Find how many lines in the material below hold the word "nbsp". Reply with that figure alone.
· · · · · · ·
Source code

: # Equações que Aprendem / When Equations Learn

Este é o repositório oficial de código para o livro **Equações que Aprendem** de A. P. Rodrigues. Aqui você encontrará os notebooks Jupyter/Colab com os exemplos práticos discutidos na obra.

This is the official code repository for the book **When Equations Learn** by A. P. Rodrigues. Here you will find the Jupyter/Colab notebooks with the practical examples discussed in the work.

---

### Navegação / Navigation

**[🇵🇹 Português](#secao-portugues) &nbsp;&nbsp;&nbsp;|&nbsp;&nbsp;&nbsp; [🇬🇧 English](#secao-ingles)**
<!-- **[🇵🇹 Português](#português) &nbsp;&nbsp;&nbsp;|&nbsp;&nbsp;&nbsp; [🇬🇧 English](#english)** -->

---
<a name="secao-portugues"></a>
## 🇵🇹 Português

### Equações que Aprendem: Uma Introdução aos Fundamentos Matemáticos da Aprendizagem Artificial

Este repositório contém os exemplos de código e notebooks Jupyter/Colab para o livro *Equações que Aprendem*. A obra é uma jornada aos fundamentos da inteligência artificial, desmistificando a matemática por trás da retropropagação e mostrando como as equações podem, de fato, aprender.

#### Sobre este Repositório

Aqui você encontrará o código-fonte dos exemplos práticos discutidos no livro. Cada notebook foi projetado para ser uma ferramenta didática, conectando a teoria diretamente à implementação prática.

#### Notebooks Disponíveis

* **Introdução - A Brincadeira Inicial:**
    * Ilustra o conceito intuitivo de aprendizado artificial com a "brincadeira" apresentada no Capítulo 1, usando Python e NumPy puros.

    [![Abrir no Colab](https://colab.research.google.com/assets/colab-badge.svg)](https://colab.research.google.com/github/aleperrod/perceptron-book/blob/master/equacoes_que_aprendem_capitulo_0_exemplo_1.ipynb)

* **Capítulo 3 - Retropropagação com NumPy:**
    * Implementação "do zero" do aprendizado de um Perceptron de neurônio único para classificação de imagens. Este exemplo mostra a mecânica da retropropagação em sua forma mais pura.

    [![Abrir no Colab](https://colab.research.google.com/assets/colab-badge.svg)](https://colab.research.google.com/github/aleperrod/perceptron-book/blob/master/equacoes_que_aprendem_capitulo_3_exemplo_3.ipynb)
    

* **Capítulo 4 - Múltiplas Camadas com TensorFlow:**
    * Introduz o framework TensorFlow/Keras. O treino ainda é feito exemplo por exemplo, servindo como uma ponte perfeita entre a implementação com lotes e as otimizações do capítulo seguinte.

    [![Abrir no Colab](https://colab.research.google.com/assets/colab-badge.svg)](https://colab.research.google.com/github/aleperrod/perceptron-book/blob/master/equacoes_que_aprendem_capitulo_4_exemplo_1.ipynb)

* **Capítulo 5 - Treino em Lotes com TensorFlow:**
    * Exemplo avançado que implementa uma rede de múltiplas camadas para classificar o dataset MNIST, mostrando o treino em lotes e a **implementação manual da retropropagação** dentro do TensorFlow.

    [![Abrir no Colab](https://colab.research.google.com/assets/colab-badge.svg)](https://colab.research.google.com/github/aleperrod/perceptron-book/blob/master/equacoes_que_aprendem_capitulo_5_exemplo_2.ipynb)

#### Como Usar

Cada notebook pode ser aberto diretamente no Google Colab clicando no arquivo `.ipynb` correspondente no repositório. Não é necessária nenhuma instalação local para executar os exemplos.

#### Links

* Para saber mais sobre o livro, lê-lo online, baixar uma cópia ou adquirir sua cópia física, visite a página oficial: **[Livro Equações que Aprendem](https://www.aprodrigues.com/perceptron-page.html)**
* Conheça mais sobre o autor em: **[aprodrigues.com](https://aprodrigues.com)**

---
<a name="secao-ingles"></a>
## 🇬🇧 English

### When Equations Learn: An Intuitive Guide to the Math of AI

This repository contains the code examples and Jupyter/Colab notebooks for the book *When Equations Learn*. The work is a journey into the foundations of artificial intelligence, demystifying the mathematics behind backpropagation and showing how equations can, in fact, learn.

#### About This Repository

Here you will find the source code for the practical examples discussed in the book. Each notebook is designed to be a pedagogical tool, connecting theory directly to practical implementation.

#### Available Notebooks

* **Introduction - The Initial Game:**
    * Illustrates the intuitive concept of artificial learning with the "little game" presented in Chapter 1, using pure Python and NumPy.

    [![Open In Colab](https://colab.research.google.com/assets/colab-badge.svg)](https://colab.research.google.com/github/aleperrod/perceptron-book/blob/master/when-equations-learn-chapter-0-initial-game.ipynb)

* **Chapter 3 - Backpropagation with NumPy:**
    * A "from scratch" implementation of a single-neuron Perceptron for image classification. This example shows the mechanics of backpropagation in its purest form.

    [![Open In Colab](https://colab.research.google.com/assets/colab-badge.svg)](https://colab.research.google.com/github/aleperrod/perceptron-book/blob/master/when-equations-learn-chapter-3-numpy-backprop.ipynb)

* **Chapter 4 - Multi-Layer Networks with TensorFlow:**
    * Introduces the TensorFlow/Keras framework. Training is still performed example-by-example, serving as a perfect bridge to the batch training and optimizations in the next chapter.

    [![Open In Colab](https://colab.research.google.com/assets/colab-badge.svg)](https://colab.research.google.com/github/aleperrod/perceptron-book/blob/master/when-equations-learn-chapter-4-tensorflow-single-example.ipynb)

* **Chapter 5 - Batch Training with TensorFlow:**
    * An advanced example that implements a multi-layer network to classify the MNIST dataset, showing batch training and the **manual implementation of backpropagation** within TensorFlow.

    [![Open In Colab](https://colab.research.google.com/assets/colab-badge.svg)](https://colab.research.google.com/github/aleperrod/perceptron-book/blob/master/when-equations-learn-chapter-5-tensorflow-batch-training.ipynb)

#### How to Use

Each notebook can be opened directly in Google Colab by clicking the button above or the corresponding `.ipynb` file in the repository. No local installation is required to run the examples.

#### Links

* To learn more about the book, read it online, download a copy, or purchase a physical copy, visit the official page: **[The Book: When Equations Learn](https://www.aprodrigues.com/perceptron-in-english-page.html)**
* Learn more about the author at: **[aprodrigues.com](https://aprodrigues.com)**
· · · · · · ·
Expected answer: 2